# Logo



## tittli (7. November 2004)

Hallo
Bin gerade daran, eine Page zu erstellen (Bildergalerie)...und jetzt wollte ich oben ein Logo haben...nur habe ich keine Ahnung wie das ganze aussehen soll...bin nicht so kreativ...hat von euch jemand eine Idee? (die Page soll "Tittli's Bildergallerie" heissen).
gruss


----------



## Mway-Tuning (7. November 2004)

Naja ich finde, deine Frage ist sehr allgemein den ein Logo muss ja zur Seite und zu dir passen daher wird dir keiner die Frage beantworten können !


----------



## tittli (7. November 2004)

ja...klar...habe mal versucht etwas zu erstellen. Was haltet ihr davon?...mir persönlich gefällt es irgendwie noch nicht wirklich. Was kann man da verbessern?
gruss


----------



## subzero (8. November 2004)

Mhm, ja... als Skizze schonmal ganz gut. Arbeite mehr mit Verläufen! oder evtl. mit dem Radiergummi (bei einer seeehr weichen Werkzeugspitze).

Zu deinem Titel...
Ich würde sagen, die Farbe brings nich so gut, versuch etwas mit Konturen oder Weichzeichnungseffeckten zu schaffen. Desweiteren würde ich in dein Logo ein augeschnittenes Bild einer Kamera einfügen (evtl. deiner Kamera). 

Dann merkt man auch sofort worums bei dieser Page geht ohne sich groß eingearbeitet zu haben.

Viel Erfolg


----------



## ShadowMan (8. November 2004)

Hi Spescha!

Ich dachte dir geht es um ein Logo?! Logos sind max. 2 farbig, sehr dezent, keine Verläufe, meist Vektorgrafiken usw.

Bei dem was du meinst (einem Banner), lässt sich natürlich sehr viel mehr machen.

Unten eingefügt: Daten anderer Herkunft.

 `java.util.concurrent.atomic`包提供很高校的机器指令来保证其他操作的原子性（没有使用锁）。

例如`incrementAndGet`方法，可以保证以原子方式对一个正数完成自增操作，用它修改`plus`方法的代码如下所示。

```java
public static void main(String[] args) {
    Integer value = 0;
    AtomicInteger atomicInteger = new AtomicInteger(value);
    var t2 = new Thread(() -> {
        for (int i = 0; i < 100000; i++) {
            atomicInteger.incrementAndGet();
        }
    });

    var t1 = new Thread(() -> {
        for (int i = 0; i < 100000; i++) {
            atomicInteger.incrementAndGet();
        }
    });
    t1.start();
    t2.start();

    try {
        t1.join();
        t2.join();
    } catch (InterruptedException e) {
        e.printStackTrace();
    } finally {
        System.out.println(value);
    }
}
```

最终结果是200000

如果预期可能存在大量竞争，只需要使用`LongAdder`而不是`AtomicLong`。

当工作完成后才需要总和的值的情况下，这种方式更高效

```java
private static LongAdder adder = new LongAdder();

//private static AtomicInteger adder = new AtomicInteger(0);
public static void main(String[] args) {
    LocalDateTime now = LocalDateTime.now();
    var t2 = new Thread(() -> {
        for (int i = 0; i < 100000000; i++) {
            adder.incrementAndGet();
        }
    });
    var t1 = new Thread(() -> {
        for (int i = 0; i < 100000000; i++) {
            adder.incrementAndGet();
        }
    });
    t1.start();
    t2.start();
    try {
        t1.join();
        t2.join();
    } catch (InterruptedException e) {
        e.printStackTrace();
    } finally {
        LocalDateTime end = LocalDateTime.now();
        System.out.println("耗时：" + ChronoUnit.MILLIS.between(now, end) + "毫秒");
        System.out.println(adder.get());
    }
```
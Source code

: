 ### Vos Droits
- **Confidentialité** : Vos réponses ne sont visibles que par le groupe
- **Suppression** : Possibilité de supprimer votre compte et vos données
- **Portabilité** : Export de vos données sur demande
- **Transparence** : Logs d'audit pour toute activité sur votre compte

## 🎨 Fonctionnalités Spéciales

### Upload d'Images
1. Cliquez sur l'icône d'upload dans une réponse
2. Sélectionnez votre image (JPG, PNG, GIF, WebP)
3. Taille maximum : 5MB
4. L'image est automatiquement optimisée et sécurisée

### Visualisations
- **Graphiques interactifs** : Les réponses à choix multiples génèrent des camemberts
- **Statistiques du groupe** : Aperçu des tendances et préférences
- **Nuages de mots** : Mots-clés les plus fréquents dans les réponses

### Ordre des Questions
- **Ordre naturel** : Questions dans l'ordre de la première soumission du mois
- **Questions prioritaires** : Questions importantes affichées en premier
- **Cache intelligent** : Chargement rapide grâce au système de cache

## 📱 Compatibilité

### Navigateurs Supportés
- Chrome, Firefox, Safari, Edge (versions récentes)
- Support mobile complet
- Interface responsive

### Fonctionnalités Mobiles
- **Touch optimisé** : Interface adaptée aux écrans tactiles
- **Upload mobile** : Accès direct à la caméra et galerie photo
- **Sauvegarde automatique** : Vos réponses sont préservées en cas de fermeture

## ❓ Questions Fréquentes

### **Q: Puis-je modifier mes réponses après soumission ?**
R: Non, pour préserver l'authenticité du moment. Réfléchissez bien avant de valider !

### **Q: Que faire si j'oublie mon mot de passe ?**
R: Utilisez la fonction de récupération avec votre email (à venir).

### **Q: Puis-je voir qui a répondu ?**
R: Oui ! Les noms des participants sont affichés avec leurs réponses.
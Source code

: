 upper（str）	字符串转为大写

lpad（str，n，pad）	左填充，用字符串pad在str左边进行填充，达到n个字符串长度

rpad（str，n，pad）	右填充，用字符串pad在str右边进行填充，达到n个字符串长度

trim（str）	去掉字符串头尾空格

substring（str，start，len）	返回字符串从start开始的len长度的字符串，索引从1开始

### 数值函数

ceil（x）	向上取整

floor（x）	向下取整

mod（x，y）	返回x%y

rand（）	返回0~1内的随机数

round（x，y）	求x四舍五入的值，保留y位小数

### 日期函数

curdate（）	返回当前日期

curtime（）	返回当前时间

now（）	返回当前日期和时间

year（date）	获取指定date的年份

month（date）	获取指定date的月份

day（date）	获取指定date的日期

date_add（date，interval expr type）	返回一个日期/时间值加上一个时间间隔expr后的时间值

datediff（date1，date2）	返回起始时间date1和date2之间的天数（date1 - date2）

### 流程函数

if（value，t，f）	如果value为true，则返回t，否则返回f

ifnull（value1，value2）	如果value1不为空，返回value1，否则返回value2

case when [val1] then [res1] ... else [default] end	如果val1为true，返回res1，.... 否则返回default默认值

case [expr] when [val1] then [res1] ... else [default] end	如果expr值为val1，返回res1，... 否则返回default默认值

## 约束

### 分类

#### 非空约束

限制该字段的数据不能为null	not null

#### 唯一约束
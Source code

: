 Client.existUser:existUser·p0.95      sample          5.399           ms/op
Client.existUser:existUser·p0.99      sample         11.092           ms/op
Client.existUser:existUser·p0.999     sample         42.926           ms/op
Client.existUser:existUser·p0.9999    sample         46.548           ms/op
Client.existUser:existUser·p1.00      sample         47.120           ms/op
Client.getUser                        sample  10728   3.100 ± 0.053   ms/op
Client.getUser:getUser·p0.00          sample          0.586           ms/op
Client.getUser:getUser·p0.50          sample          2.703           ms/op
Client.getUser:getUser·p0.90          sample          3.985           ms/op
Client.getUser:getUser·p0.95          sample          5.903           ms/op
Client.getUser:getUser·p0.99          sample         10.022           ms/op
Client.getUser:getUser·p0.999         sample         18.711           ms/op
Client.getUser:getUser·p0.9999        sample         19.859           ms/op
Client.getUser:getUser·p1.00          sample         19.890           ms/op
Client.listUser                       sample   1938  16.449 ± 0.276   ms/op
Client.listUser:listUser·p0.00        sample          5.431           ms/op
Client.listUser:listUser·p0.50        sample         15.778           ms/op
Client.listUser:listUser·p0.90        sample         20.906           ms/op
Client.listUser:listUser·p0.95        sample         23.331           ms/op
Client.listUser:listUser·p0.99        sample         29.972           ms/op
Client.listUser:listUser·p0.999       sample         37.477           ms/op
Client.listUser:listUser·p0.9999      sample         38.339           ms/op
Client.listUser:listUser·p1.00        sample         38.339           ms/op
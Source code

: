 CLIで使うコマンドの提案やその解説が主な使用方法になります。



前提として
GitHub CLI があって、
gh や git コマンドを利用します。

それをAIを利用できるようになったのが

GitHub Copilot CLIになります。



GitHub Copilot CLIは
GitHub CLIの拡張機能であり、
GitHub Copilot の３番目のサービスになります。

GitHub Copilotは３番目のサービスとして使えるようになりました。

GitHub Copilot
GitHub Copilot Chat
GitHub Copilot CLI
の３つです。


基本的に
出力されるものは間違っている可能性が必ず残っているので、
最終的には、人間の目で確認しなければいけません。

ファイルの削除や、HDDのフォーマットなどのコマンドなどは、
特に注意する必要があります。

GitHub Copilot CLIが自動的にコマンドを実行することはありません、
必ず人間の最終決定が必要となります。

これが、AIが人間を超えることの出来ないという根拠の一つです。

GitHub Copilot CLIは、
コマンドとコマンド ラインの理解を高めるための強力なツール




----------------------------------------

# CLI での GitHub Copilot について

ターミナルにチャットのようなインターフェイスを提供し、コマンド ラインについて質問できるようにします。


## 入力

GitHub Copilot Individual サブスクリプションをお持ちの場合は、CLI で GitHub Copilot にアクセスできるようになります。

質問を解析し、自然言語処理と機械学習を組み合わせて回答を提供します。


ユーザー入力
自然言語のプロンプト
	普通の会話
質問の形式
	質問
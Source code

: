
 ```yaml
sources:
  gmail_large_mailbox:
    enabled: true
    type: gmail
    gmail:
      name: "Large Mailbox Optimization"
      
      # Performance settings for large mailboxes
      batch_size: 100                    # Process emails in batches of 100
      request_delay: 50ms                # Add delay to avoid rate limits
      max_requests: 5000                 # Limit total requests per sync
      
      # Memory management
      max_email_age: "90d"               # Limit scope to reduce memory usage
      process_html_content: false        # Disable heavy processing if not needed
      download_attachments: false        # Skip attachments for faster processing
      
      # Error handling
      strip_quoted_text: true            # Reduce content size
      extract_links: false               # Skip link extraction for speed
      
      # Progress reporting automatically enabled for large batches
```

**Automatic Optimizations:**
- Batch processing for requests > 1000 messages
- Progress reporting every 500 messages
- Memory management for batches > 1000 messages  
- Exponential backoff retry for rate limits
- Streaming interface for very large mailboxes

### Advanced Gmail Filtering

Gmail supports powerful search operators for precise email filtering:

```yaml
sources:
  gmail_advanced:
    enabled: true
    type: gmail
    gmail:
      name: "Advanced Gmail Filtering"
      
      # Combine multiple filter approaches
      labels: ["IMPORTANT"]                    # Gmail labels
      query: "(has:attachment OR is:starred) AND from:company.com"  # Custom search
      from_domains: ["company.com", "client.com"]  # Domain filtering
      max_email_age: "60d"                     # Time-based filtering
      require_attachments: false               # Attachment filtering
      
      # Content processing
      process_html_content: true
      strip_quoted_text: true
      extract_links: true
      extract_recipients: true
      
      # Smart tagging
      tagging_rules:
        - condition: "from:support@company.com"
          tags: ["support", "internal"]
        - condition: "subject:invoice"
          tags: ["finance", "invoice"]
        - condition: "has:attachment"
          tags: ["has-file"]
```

Ich würde es schön finden wenn du die Bilder aussehen lässt wie reale Bilder und diese dann überaneinader legst. Mit Überschneidungen, Schatten usw.
Das sähe sicherlich richtig gut aus und ist zudem nicht so langweilig 

Gruß,
Manuel ;-]


----------



## tittli (8. November 2004)

subzero hat gesagt.:
			
		

> Desweiteren würde ich in dein Logo ein augeschnittenes Bild einer Kamera einfügen (evtl. deiner Kamera).



Ja, sowas hatte ich mir auch überlegt. Das Problem dabei ist nur, dass ich nur eine Kamera besitze und diese somit nicht fotografieren kann (ja ich könnte ja einen Kollegen fragen). Weiss jemand wie es um die Bilder auf den Herstellerpages mit den Copyrights steht? Darf man diese einfach so weiterverwenden, oder muss man da um Erlaubnis bitten oder sogar dafür bezahlen?

Danke für die Hilfe. Werde mich heute oder morgen mal dahinter setzen und etwas daran arbeiten!
gruss


----------



## ShadowMan (8. November 2004)

Besser fragen, so kannst du dir jede Menge Ärger ersparen


----------



## mgd-one (8. November 2004)

Hey ich find es immer ganz net wie schon von anderen erwähnt mit übergängen zu arbeiten. Vor allem macht es auch einiges her wenn du mit Transparenz arbeitest.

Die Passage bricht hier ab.